Однако собравшимся пришлось ждать еще довольно долго. Меня это, впрочем, ничуть не тревожило, я ведь в любом случае должна была оставаться в постели. Согласно традиции, мать не присутствует на крещении своего ребенка, и моя свекровь, разумеется, не имела намерения нарушать обычай. Поэтому меня в церковь не пустили, да я, честно говоря, была и не в силах; меня терзали одновременно и безумная радость, и отчаянная усталость. Малышом занимались няньки, они кормили его, переодевали, меняли пеленки и укладывали в мои объятия, но спали мы с ним вместе, и я нежно обнимала его крохотное тельце, уткнувшись носом в его мягкую макушку.
Граф
Пока шел обряд крещения, мне помогли вымыться и переодеться в красивое новое платье из золотистой материи, отделанное алыми кружевами; затем служанки перестелили мое ложе, застлав его самыми лучшими простынями, и помогли мне снова улечься, удобно подложив мне под спину подушки, чтобы я выглядела как счастливая и спокойная мадонна, когда гости начнут меня поздравлять. Вскоре за дверями моей комнаты послышались победоносные звуки труб и топот множества ног.

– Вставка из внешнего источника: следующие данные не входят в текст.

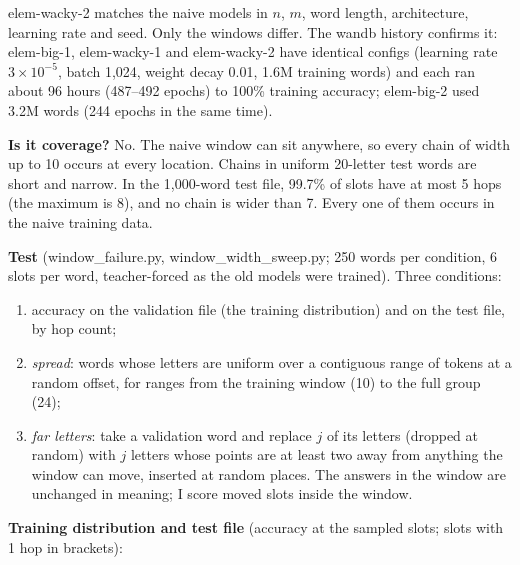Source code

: \documentclass[paper=a4,fontsize=11pt,DIV=11,parskip=half,headings=small,numbers=noendperiod]{scrartcl}
\DeclareRobustCommand{\lead}[1]{\textsf{\bfseries\color{accent}#1}}
\DeclareRobustCommand{\code}[1]{{\fontseries{m}\ttfamily #1}}
\begin{document}
\code{elem-\allowbreak{}wacky-\allowbreak{}2} matches the naive models in $n$, $m$, word length, architecture,
learning rate and seed. Only the windows differ. The wandb history confirms it:
\code{elem-\allowbreak{}big-\allowbreak{}1}, \code{elem-\allowbreak{}wacky-\allowbreak{}1} and
\code{elem-\allowbreak{}wacky-\allowbreak{}2} have identical configs (learning rate $3\times10^{-5}$, batch
1,024, weight decay 0.01, 1.6M training words) and each ran about 96 hours (487–492 epochs) to 100\% training
accuracy; \code{elem-\allowbreak{}big-\allowbreak{}2} used 3.2M words (244 epochs in the same time).

\lead{Is it coverage?} No. The naive window can sit anywhere, so every chain of width up to 10 occurs at every
location. Chains in uniform 20-letter test words are short and narrow. In the 1,000-word test file, 99.7\% of
slots have at most 5 hops (the maximum is 8), and no chain is wider than 7. Every one of them occurs in the
naive training data.

\lead{Test} (\code{window\_\allowbreak{}failure.\allowbreak{}py},
\code{window\_\allowbreak{}width\_\allowbreak{}sweep.\allowbreak{}py}; 250 words per condition, 6 slots per
word, teacher-forced as the old models were trained). Three conditions:

\begin{enumerate}
\item accuracy on the validation file (the training distribution) and on the test file, by hop count;
\item \emph{spread}: words whose letters are uniform over a contiguous range of tokens at a random offset, for
  ranges from the training window (10) to the full group (24);
\item \emph{far letters}: take a validation word and replace $j$ of its letters (dropped at random) with $j$
  letters whose points are at least two away from anything the window can move, inserted at random places. The
  answers in the window are unchanged in meaning; I score moved slots inside the window.
\end{enumerate}

\lead{Training distribution and test file} (accuracy at the sampled slots; slots with 1 hop in brackets):
\end{document}
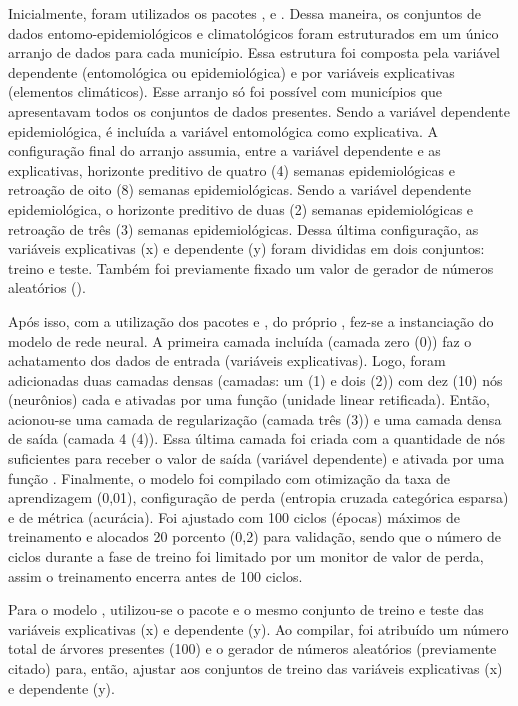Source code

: \indent Inicialmente, foram utilizados os pacotes ,  e  \cite{scikit-learn_2011_pedregosa, sklearn_2013_buitinck}. Dessa maneira, os conjuntos de dados entomo-epidemiológicos e climatológicos foram estruturados em um único arranjo de dados para cada município. Essa estrutura foi composta pela variável dependente (entomológica ou epidemiológica) e por variáveis explicativas (elementos climáticos). Esse arranjo só foi possível com municípios que apresentavam todos os conjuntos de dados presentes. Sendo a variável dependente epidemiológica, é incluída a variável entomológica como explicativa. A configuração final do arranjo assumia, entre a variável dependente e as explicativas, horizonte preditivo de quatro (4) semanas epidemiológicas e retroação de oito (8) semanas epidemiológicas. Sendo a variável dependente epidemiológica, o horizonte preditivo de duas (2) semanas epidemiológicas e retroação de três (3) semanas epidemiológicas. Dessa última configuração, as variáveis explicativas (x) e dependente (y) foram divididas em dois conjuntos: treino e teste. Também foi previamente fixado um valor de gerador de números aleatórios ().

\indent Após isso, com a utilização dos pacotes \cite{tensorflow_2015_whitepaper} e  \cite{keras_2015_chollet}, do próprio , fez-se a instanciação do modelo de rede neural. A primeira camada incluída (camada zero (0)) faz o achatamento dos dados de entrada (variáveis explicativas). Logo, foram adicionadas duas camadas densas (camadas: um (1) e dois (2)) com dez (10) nós (neurônios) cada e ativadas por uma função  (unidade linear retificada). Então, acionou-se uma camada de regularização (camada três (3)) e uma camada densa de saída (camada 4 (4)). Essa última camada foi criada com a quantidade de nós suficientes para receber o valor de saída (variável dependente) e ativada por uma função . Finalmente, o modelo foi compilado com otimização da taxa de aprendizagem (0,01), configuração de perda (entropia cruzada categórica esparsa) e de métrica (acurácia). Foi ajustado com 100 ciclos (épocas) máximos de treinamento e alocados 20 porcento (0,2) para validação, sendo que o número de ciclos durante a fase de treino foi limitado por um monitor de valor de perda, assim o treinamento encerra antes de 100 ciclos.

\indent Para o modelo , utilizou-se o pacote  e o mesmo conjunto de treino e teste das variáveis explicativas (x) e dependente (y). Ao compilar, foi atribuído um número total de árvores presentes (100) e o gerador de números aleatórios (previamente citado) para, então, ajustar aos conjuntos de treino das variáveis explicativas (x) e dependente (y).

Двойные створки распахнулись настежь, и в родильные покои вошла Сесили, прямо-таки лучившаяся от счастья, и положила мне на руки моего сына Артура. Моя мать подарила мне для него чудесную золотую чашу; граф Оксфорд прислал пару золоченых ванночек для купания малыша; граф Дерби — золотой ларец для соли. Подарки складывали в кучу возле моей постели, и каждый, передавая свой дар, опускался предо мной, матерью будущего короля, на колени, а затем, коленопреклоненный, выражал моему сыну свою верность и преданность. Я держала Артура на руках и улыбалась каждому, и каждого благодарила за доброту, но невольно высматривала в этой толпе тех, кто говорил, что любит Ричарда, кто обещал быть верным ему. И теперь, целуя мне руку, как бы заключал со мной некое безмолвное соглашение, обещая никогда не вспоминать тех долгих счастливых летних месяцев и делать вид, будто их и не было вовсе, хотя это были самые лучшие месяцы в моей жизни и, возможно, в их жизни тоже.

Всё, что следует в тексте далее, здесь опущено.